By Brian Bailey, Esq.
Becker Meisel LLC
April 24, 2008 – Even beautifully wrapped packages can hold some unpleasant surprises. That is most certainly the case when purchasers of New Jersey companies learn they are being sued or held responsible for costs (financial and otherwise) arising under previous ownership.
The legal term is "successor liability" and it can mean big trouble for purchasers that have not properly structured the transaction nor done the due diligence to protect themselves from potential problems and a day in court. It is an easy trap to fall into but one that may be avoided with some care and planning. Avoiding successor liability is a matter of a purchaser knowing what needs to be identified and what needs to be steered clear of.
Common Signs of Successor Liability
In the majority of cases, purchasers prefer buying a company’s assets rather than its stock. Generally it is the case that in these types of transactions the buyers are not responsible for the liabilities of the seller. Generally is the key word because there are some interesting and significant exceptions to the presumption against successor liability.
Under the five following scenarios, a purchaser may find itself a legitimate target for successor liability: (1) the purchaser expressly agrees to assume certain debts and liabilities of the selling company, (2) the transaction results in a consolidation or merger of the two companies, (3) the buying company essentially becomes a continuation of the selling company, (4) fraud is employed as the seller attempts to escape responsibility for its debts and liabilities, and (5) in a products liability context, the acquiring company continues to manufacture the same products.
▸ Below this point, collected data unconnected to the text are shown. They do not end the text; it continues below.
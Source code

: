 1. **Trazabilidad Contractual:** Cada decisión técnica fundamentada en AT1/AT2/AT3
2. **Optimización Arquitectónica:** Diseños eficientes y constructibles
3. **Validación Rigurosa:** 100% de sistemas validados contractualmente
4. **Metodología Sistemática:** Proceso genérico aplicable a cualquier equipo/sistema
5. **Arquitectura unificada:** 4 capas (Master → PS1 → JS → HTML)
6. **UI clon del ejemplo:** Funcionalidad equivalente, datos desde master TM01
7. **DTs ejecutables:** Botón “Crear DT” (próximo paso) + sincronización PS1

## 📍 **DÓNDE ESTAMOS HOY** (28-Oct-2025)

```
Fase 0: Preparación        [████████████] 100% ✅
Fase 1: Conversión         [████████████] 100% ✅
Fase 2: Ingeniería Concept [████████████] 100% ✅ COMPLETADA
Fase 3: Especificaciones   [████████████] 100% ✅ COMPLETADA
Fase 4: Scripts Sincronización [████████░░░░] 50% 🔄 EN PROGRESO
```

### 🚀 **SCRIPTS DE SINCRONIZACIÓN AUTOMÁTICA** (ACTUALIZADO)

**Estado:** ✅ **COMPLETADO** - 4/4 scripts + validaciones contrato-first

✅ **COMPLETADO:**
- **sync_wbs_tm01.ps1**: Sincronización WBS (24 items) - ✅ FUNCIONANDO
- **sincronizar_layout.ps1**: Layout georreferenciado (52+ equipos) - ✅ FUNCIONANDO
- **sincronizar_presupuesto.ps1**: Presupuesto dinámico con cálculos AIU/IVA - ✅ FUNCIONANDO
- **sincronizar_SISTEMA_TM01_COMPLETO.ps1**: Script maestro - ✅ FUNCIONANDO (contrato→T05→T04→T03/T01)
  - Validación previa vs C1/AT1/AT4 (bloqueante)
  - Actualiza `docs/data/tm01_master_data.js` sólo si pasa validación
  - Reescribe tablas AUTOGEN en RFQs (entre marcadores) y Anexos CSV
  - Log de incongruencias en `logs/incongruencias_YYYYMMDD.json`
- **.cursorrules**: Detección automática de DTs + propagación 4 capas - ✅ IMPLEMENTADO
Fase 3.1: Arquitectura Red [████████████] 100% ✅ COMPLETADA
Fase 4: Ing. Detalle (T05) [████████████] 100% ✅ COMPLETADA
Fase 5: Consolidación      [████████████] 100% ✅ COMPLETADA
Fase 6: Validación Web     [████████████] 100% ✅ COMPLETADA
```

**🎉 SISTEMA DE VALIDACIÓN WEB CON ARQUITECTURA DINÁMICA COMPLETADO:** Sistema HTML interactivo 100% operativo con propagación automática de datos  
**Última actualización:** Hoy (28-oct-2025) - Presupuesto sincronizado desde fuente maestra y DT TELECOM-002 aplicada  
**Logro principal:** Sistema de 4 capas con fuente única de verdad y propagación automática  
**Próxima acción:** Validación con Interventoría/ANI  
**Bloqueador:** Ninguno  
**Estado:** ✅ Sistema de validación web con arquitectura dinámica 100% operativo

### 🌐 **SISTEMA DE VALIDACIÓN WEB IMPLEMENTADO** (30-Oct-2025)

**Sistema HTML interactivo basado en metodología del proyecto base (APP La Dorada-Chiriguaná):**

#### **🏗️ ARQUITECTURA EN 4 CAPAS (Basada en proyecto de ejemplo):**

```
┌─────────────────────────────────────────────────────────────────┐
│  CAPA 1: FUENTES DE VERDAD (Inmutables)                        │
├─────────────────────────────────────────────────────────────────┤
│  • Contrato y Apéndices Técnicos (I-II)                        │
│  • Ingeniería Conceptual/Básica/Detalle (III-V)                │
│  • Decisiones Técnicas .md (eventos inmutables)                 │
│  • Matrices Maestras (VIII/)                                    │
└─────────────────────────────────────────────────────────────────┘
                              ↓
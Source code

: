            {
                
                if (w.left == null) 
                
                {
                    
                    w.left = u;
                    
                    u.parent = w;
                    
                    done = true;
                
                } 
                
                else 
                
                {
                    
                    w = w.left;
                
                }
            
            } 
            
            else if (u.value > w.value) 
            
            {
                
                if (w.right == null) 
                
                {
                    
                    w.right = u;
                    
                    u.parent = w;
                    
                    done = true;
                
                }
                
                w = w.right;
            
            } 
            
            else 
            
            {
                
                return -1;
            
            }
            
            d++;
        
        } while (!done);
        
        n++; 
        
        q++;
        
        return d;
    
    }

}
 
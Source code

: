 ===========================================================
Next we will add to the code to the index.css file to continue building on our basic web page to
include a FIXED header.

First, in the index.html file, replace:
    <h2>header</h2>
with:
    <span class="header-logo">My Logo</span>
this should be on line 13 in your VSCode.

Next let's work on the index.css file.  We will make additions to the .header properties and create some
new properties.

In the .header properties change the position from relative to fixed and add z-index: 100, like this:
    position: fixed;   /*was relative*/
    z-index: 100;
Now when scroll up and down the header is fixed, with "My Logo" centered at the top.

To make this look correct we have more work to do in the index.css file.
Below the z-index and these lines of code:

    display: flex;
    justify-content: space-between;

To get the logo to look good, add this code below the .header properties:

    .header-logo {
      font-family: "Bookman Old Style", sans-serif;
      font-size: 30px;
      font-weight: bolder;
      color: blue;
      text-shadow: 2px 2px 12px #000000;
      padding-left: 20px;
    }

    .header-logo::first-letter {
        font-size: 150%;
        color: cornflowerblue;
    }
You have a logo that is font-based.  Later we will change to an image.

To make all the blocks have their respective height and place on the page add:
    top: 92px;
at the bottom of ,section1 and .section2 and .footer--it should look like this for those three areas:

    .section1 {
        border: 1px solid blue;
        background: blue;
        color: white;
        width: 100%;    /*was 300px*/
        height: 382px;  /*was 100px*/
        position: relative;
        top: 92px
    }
Of the five scenarios, the appearance of a merger and a continuation of the existing business are the two most common pitfalls that can make a purchaser vulnerable to successor liability. Under New Jersey state law, weighing four independent factors helps courts decide the existence of a merger or consolidation. These factors include (1) if there is continuity of the same management and personnel at the same location, (2) how soon after the transaction does the selling company cease operation, (3) whether the purchaser assumes the selling company’s liabilities needed to keep the business running as it had been, and (4) if there is continuity of ownership or shareholders.